## What to work on:
Look for the word "SeDiskKmsKeyId" in the data below, and copy every line that holds it.

## Given records:

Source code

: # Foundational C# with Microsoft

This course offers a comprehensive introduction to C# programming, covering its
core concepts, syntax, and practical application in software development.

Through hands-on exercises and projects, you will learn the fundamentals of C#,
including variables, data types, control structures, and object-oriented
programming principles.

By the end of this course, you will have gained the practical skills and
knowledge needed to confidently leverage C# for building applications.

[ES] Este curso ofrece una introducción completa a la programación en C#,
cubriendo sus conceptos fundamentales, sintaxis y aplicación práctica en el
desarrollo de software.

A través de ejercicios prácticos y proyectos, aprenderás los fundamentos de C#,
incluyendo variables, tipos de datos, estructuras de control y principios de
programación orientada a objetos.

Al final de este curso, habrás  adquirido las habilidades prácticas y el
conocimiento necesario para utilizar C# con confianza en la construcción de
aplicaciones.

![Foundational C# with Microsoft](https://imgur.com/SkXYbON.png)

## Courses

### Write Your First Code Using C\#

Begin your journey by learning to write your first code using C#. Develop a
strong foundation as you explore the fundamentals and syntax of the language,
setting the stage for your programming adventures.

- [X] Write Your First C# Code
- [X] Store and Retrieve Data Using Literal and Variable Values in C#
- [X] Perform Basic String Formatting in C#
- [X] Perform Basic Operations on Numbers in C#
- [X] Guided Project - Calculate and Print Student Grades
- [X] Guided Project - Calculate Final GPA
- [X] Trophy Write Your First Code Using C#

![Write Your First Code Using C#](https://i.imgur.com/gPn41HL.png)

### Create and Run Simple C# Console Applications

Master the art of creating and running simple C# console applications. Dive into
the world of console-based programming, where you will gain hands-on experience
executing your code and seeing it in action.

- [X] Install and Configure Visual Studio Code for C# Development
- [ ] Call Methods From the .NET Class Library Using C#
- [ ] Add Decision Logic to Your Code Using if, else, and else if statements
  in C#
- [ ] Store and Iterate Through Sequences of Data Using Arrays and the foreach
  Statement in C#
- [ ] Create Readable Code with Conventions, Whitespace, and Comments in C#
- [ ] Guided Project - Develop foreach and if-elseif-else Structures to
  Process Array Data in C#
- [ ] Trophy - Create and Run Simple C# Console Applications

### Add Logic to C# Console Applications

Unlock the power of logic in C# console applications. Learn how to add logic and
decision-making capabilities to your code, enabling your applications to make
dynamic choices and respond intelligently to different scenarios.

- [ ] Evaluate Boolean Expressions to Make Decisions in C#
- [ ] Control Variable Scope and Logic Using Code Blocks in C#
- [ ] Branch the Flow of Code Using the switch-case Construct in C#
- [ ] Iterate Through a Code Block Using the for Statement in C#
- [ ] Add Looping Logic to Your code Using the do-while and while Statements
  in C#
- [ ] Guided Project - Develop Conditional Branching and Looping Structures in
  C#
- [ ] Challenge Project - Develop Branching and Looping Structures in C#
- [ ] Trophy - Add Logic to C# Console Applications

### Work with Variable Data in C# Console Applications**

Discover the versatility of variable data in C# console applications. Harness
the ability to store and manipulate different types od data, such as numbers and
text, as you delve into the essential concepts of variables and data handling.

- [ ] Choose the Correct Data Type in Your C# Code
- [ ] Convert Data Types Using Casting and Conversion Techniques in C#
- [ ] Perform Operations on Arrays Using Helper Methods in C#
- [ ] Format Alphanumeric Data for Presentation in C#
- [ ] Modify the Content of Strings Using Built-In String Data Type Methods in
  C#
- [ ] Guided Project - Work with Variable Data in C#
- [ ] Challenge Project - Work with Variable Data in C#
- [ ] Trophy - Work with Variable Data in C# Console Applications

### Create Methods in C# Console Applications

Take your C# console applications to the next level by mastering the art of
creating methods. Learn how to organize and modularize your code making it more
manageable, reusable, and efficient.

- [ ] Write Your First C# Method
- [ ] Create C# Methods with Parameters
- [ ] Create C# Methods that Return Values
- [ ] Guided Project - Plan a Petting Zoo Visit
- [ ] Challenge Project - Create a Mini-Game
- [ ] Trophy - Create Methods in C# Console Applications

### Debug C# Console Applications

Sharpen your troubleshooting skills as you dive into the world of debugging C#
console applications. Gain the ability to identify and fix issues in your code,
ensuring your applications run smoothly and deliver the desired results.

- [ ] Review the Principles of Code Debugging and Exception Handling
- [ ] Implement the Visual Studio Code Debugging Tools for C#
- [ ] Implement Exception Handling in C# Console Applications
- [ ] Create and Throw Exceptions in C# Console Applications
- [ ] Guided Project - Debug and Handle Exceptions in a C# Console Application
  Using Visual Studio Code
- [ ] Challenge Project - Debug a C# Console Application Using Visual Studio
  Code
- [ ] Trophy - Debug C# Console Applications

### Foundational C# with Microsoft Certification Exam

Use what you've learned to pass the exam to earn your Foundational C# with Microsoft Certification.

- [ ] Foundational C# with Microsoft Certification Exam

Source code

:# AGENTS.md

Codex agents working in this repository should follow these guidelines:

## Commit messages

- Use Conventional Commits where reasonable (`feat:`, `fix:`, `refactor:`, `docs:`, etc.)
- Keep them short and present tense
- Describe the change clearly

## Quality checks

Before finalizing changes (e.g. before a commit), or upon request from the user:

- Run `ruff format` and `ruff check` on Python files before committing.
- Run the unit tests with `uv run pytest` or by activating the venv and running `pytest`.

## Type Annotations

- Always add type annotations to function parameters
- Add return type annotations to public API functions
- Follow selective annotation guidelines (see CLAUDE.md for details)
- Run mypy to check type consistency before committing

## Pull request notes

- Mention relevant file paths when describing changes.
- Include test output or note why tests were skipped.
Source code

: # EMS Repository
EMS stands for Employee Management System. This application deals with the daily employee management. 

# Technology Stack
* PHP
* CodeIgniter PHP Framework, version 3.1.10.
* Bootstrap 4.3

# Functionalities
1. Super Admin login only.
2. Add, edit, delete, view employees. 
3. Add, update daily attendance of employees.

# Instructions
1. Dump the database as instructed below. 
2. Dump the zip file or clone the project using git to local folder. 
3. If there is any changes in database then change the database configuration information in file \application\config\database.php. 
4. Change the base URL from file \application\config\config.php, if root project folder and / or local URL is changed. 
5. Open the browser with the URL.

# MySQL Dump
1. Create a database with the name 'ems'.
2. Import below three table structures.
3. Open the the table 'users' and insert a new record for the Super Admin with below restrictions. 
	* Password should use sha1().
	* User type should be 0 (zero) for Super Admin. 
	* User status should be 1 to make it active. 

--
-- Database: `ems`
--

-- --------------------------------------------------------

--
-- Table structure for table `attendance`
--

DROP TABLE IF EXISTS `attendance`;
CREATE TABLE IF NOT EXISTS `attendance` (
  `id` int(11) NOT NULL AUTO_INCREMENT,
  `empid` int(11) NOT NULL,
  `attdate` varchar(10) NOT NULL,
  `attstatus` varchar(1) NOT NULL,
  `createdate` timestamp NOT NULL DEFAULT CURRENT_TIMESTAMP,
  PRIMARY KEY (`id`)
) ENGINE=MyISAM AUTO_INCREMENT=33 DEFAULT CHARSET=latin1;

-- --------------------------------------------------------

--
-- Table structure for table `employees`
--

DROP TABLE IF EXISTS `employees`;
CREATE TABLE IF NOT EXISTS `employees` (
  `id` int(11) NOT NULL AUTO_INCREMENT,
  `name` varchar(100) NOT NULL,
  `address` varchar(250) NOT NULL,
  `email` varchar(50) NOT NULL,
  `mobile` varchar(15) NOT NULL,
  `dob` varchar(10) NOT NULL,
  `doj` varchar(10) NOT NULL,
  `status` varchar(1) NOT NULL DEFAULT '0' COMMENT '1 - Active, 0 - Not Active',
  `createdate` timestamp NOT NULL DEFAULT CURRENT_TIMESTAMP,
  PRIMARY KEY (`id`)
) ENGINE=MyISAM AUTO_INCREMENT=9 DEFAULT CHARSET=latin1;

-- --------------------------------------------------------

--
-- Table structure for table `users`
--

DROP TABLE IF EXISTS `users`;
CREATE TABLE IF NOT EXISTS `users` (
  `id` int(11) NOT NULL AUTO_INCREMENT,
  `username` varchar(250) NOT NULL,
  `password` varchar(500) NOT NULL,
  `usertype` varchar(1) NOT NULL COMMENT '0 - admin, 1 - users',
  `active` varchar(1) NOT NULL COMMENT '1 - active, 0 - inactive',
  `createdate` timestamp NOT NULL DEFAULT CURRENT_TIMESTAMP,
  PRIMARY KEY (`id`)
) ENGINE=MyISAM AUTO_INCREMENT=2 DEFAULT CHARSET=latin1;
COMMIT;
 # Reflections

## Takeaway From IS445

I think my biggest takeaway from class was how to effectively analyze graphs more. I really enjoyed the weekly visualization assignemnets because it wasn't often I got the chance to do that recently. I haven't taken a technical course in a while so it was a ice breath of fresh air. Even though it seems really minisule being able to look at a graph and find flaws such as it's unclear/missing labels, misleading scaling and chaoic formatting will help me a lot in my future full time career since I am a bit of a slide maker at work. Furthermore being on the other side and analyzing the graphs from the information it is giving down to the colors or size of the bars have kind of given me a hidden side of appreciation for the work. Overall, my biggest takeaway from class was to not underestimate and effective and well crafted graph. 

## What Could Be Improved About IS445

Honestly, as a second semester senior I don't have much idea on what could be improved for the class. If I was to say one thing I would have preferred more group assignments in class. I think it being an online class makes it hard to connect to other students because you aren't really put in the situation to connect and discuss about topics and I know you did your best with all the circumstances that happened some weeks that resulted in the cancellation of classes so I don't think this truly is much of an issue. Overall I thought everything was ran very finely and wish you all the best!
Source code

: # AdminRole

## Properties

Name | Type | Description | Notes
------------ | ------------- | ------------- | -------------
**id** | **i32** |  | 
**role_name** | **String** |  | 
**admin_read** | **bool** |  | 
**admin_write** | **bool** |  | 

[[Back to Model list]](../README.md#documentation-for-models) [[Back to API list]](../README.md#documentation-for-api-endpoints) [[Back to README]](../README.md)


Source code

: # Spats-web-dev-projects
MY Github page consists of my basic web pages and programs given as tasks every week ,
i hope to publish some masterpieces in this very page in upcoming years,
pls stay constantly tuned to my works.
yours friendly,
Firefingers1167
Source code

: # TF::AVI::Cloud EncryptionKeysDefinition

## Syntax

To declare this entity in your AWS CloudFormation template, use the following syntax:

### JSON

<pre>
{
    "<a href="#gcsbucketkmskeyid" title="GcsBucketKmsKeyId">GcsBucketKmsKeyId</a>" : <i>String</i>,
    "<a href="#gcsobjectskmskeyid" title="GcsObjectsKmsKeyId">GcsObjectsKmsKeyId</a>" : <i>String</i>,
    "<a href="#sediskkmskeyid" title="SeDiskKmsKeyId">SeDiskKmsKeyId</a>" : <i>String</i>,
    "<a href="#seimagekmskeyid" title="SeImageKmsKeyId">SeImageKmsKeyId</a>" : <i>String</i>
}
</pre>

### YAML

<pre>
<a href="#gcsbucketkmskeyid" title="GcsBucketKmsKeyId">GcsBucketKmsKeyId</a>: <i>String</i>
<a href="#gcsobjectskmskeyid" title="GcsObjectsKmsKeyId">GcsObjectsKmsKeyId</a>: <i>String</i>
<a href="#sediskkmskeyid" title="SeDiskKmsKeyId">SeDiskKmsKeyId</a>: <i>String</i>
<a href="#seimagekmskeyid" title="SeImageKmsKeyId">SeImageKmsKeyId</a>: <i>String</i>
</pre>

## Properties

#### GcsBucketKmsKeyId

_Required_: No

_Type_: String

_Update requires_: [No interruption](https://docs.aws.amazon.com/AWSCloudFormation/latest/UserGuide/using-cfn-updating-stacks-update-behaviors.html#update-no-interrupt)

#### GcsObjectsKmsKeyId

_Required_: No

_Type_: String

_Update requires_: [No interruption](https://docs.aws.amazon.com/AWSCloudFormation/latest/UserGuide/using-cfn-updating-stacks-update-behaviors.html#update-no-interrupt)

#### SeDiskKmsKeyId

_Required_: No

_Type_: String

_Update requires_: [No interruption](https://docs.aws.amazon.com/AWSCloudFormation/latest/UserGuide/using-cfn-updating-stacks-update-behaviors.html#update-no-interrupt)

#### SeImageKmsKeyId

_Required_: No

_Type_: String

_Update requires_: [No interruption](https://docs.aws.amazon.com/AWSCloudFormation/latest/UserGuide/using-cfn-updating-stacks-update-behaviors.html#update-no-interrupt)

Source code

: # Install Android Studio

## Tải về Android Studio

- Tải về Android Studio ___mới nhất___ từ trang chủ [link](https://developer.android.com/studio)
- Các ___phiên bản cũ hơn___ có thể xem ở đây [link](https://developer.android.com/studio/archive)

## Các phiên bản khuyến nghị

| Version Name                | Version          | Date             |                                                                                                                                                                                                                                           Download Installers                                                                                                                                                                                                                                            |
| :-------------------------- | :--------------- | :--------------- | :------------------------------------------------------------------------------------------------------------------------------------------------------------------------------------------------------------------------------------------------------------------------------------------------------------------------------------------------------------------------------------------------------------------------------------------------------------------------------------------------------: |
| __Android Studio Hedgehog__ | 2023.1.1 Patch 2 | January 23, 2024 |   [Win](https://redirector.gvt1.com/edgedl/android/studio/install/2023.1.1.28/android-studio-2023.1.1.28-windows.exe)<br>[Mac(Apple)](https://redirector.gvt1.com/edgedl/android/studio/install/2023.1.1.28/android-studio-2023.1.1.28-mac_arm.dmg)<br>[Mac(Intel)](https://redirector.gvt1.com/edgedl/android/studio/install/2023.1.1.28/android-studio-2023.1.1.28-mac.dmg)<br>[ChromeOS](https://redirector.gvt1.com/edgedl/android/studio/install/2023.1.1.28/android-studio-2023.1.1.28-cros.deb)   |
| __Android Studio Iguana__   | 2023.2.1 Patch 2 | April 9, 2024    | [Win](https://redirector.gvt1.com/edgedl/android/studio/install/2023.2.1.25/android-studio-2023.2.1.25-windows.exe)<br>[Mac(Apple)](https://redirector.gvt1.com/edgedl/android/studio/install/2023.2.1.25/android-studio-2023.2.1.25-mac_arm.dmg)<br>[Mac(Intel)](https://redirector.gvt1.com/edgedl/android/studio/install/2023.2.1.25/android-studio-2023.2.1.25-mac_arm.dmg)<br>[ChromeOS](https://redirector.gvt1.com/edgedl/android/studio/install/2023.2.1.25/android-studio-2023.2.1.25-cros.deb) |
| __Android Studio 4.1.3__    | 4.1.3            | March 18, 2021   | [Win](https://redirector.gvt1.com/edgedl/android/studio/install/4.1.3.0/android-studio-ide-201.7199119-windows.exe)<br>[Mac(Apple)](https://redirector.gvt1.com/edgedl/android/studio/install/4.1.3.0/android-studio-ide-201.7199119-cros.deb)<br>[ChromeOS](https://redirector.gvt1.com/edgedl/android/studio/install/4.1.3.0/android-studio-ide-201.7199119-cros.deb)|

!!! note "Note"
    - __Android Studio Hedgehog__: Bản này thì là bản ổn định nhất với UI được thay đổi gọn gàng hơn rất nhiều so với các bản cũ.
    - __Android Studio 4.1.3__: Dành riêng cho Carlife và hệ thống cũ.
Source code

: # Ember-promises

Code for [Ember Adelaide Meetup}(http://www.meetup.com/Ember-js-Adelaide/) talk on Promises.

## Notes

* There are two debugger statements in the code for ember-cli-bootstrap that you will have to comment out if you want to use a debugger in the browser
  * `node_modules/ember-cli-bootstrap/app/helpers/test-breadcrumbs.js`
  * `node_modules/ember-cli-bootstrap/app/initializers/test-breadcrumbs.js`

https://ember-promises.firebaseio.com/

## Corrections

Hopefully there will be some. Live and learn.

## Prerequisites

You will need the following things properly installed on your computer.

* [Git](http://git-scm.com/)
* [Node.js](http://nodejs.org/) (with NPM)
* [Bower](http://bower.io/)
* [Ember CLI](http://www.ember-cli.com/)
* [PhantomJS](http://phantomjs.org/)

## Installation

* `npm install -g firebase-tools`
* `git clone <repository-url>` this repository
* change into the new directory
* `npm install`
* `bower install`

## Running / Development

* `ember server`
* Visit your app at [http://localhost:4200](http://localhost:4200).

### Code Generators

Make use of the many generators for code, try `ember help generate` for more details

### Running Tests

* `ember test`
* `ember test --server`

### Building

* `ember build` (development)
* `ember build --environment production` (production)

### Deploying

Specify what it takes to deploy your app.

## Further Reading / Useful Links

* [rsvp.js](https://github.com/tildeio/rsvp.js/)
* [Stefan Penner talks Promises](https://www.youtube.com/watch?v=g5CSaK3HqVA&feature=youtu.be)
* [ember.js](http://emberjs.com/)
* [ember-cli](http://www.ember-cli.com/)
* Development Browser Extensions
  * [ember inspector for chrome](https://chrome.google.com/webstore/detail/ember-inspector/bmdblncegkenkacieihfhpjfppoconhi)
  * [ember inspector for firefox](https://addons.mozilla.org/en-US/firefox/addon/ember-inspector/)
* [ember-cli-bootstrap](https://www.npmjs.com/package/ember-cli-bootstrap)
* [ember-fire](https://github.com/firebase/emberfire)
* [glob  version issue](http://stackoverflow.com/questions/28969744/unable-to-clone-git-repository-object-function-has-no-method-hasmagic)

## Answer space:
    "<a href="#sediskkmskeyid" title="SeDiskKmsKeyId">SeDiskKmsKeyId</a>" : <i>String</i>,
<a href="#sediskkmskeyid" title="SeDiskKmsKeyId">SeDiskKmsKeyId</a>: <i>String</i>
#### SeDiskKmsKeyId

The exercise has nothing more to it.